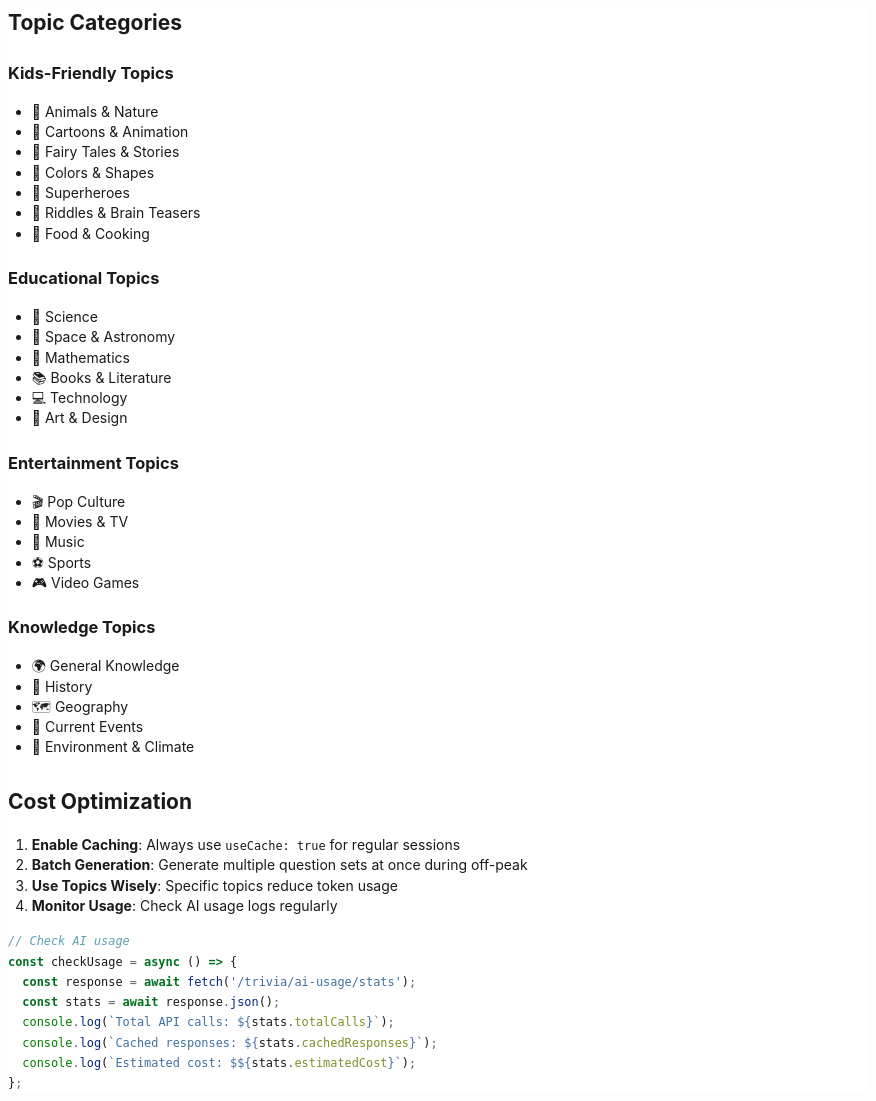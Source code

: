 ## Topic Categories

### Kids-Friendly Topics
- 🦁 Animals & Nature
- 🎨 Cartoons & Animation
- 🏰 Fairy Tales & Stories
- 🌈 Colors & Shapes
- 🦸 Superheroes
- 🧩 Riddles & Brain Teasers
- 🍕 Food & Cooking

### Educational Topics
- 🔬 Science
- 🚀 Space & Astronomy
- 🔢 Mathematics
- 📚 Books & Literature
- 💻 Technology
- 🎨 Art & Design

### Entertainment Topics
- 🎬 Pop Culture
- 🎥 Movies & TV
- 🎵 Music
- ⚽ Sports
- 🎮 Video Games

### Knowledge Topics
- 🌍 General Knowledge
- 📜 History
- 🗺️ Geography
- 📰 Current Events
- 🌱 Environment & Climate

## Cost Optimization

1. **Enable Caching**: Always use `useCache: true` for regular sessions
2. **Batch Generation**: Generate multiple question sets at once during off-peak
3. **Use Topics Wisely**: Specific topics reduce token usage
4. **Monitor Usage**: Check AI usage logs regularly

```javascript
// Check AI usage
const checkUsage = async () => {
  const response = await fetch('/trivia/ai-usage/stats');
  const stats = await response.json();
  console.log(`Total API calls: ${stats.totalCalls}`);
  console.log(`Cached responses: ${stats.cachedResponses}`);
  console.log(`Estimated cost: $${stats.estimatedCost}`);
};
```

######

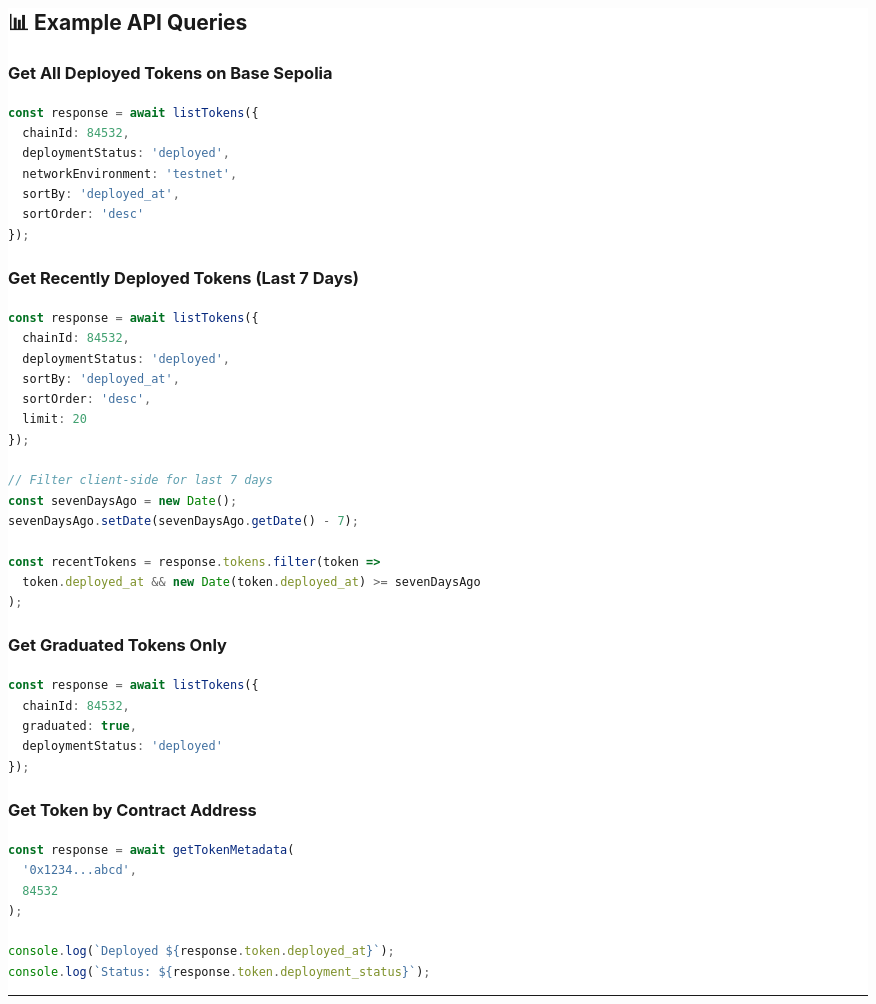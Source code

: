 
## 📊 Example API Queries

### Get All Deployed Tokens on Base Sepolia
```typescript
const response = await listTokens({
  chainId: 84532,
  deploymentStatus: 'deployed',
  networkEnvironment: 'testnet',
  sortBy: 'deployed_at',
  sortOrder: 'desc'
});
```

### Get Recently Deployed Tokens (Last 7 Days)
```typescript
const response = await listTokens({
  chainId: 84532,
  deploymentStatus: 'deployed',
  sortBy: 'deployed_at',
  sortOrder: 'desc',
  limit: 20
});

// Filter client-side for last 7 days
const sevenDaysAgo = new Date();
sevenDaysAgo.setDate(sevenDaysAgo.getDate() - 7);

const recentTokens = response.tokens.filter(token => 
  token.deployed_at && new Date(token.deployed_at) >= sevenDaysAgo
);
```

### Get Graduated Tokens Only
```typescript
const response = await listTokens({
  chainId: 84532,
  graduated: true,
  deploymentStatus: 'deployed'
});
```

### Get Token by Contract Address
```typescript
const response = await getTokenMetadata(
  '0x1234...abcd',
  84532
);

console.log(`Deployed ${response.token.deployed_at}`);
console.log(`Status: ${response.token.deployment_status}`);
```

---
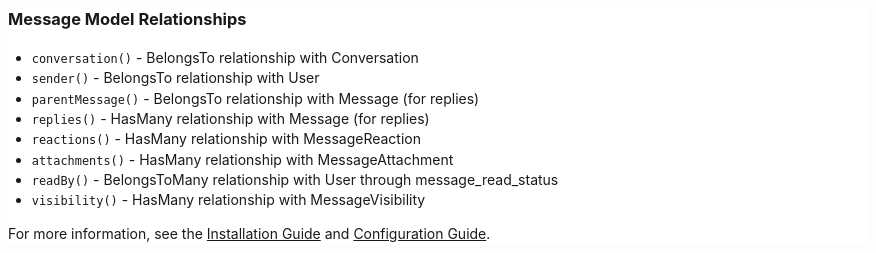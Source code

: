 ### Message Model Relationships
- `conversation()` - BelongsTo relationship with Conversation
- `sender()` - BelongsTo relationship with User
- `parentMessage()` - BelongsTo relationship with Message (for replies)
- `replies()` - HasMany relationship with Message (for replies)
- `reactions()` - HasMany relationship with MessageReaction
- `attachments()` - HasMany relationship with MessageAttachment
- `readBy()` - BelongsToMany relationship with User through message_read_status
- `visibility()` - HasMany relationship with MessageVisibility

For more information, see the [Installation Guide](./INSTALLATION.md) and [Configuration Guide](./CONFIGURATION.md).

######

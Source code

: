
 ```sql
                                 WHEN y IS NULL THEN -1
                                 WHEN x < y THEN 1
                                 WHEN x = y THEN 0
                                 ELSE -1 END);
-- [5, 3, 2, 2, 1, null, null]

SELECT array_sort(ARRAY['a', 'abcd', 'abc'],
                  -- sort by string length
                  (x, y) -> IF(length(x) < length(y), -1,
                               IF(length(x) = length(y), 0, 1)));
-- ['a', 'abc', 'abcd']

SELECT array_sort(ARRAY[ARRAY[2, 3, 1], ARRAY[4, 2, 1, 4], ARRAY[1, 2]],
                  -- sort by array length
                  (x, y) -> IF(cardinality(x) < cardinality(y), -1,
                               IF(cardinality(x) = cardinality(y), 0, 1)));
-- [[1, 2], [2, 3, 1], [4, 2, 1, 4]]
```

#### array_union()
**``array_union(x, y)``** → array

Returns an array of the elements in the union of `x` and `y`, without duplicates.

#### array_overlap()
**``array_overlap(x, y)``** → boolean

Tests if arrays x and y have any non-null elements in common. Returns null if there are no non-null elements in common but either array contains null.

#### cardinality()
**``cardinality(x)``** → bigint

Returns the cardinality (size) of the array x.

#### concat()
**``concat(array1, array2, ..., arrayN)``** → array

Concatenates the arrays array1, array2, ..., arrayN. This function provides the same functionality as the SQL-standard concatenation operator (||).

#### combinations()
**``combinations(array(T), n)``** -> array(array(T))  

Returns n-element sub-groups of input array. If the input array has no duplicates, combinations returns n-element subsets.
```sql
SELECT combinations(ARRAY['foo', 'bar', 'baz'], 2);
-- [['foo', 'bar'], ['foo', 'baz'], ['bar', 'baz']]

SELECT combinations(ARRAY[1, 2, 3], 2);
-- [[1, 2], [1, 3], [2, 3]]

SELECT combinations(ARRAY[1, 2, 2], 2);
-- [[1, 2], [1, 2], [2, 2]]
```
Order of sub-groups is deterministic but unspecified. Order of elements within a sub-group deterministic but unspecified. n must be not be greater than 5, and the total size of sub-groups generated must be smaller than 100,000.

######

Work item: Please go through the data above and copy each line that has the word "console".

Response to the exercise:
  console.log(`Total API calls: ${stats.totalCalls}`);
  console.log(`Cached responses: ${stats.cachedResponses}`);
  console.log(`Estimated cost: $${stats.estimatedCost}`);
console.log(`Deployed ${response.token.deployed_at}`);
console.log(`Status: ${response.token.deployment_status}`);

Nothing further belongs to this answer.